If you’re more of a textbook learner, both Introduction to Modern Cryptography by Katz & Lindell and Crypto101 by lvh are recommended reads. And once you feel you’ve got the basics down - there’s nothing better than diving into CTFs for real!
Web Security
Web exploits can be easy to get into, since many straightforward exploits don’t require heavy tooling to work out. Consider these as a rough guideline of what to get into to get started into web.
- Knowledge in scripting languages (Python is our favourite)
- Foundational knowledge in Javascript, PHP and common web frameworks (NodeJS, Flask for Python, etc)
- Understanding of common web protocols, such as HTTP, IP and DNS.
- Having an understanding of RESTful APIs, and server-client interactions.
These are good lessons to develop if you’re unsure of where to start for web exploits. Since 90% of the internet runs on Javascript, having an understanding of the syntax and conventions in that language will resolve much of the confusion when first starting out. It also goes without saying that knowing the key concepts of the internet from a developer’s perspective also helps with web exploits.
It can be argued that web exploits are easy to get into but hard to overcome the learning curves as you gp. Like the other categories, web can build on itself so having a foundation for the basics is crucial - but you need to continue building up. When you move past relatively straightforward bugs like XSS, LFI and SQLi you can gradually move on to complex exploits which may branch out wildly from what you first started out with in this category, such as pop chains or XS-leaks.
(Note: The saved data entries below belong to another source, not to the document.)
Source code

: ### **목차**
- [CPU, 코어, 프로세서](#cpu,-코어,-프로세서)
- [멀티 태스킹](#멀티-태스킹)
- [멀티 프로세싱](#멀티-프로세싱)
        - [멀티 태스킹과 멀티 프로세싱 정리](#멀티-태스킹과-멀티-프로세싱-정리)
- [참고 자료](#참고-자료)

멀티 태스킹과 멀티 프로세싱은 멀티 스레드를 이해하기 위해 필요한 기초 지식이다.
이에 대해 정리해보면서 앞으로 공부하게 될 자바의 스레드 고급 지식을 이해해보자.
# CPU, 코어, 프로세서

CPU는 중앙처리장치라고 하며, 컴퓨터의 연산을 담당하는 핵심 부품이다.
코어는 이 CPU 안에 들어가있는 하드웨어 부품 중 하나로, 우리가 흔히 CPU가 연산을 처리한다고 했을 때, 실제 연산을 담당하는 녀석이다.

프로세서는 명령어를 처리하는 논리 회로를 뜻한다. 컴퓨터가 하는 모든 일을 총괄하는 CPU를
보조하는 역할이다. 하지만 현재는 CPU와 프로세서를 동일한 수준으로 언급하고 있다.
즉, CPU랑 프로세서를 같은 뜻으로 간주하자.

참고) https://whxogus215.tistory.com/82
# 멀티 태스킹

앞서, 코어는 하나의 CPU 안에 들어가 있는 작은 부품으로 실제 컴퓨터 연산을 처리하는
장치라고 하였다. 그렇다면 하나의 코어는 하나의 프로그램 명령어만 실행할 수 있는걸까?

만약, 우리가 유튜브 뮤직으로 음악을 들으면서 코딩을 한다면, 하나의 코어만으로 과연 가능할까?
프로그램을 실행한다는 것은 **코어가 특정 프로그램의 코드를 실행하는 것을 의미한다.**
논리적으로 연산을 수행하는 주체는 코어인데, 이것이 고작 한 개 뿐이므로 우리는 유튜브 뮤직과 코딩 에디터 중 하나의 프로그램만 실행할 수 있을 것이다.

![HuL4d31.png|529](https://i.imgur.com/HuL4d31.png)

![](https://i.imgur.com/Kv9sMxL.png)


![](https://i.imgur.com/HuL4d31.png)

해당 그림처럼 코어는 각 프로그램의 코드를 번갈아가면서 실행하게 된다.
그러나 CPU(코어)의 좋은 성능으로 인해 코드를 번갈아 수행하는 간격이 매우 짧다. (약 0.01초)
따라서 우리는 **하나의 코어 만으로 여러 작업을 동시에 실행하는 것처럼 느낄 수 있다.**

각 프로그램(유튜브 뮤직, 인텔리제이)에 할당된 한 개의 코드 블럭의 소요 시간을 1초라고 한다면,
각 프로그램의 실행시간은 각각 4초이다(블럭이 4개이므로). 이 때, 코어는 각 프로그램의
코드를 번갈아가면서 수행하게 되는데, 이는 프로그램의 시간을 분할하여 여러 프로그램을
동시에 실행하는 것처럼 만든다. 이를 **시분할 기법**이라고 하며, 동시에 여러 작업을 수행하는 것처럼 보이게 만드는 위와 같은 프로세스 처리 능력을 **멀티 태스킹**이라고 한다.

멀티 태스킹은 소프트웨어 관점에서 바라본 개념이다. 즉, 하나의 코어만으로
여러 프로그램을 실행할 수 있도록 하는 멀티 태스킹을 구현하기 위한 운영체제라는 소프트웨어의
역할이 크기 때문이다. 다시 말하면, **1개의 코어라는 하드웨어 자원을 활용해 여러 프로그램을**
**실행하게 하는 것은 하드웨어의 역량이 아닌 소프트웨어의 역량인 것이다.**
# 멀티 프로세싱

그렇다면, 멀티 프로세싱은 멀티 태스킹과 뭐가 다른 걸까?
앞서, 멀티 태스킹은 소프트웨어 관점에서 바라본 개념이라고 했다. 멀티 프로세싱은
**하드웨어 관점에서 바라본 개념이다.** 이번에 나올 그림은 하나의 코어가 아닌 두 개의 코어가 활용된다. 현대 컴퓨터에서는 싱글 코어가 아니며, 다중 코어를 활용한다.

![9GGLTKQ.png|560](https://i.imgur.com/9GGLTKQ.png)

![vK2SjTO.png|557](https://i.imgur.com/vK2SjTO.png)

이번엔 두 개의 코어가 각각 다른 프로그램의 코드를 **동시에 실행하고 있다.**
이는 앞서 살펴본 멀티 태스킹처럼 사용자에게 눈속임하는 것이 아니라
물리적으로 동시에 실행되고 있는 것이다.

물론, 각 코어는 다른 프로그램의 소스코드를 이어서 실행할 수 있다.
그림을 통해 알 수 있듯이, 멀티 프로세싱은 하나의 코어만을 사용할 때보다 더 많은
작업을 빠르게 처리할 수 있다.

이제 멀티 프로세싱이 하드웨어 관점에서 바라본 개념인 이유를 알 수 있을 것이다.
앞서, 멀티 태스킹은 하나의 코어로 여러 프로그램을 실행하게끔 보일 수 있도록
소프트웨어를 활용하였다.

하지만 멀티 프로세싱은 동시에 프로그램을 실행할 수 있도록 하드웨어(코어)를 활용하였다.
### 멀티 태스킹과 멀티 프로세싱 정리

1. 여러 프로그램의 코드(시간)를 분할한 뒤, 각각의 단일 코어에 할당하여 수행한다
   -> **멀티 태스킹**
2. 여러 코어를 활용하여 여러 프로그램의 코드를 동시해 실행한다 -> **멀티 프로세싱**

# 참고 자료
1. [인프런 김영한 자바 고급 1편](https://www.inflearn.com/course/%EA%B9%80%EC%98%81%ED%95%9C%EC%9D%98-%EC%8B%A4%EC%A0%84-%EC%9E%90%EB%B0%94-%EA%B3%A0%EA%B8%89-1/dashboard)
The best way to learn, realistically, is to try out any CTF and see for yourself what the web challenges may look like.
To get started into web hacking, consider the following resources:
-
picoCTF: The web problems available on picoCTF are a great way to get started on learning the basics of web security from the ground-up. However, you may notice two things after doing a number of picoCTF web problems: the pico challenges are pretty stacked towards classic/popular web exploits, and they will give a steady stream of hints to help you along. After going through them, it’ll be helpful to try out web exploitation in an environment where hints are not as readily available, to intentionally train your recon skills without requiring a guiding hand. If you do get stuck, by all means ask for help or google the writeups, but going in totally blind is the most effective way to develop your auditing skills, granting you the acumen for identifying other exploits that you will see in other CTFs.
-
Project Juice Shop: A big portion of web application security is auditing and recon - many web-based exploits are similar but different and the scope of web exploits is vast. Being able to correctly identify the key symptoms of a specific vulnerability helps in narrowing down what sorts of exploits you should be crafting, and so researching what kind of bug you’re up against is half the battle. OWASP Juice Shop is a recommended resource for sandboxing web exploits, and is a good way to strengthen your recon skills to find and identify vulnerabilities.
Other learning options:
-
PortSwigger Web Academy: Provides wiki-like knowledge and labs for all sorts of commonly seen web exploits. Although some labs require the use of Burpsuite Pro, the learning materials are still a good resource to learn new exploits.
-
HackTricks: Consider this a “cheat sheet” that consolidates all manner of vulnerabilities and different edge cases to consider when looking at specific exploits. It’s good to check in on this when you have an idea of a certain exploit in play, and would like to know more about it and how to properly take advantage of it.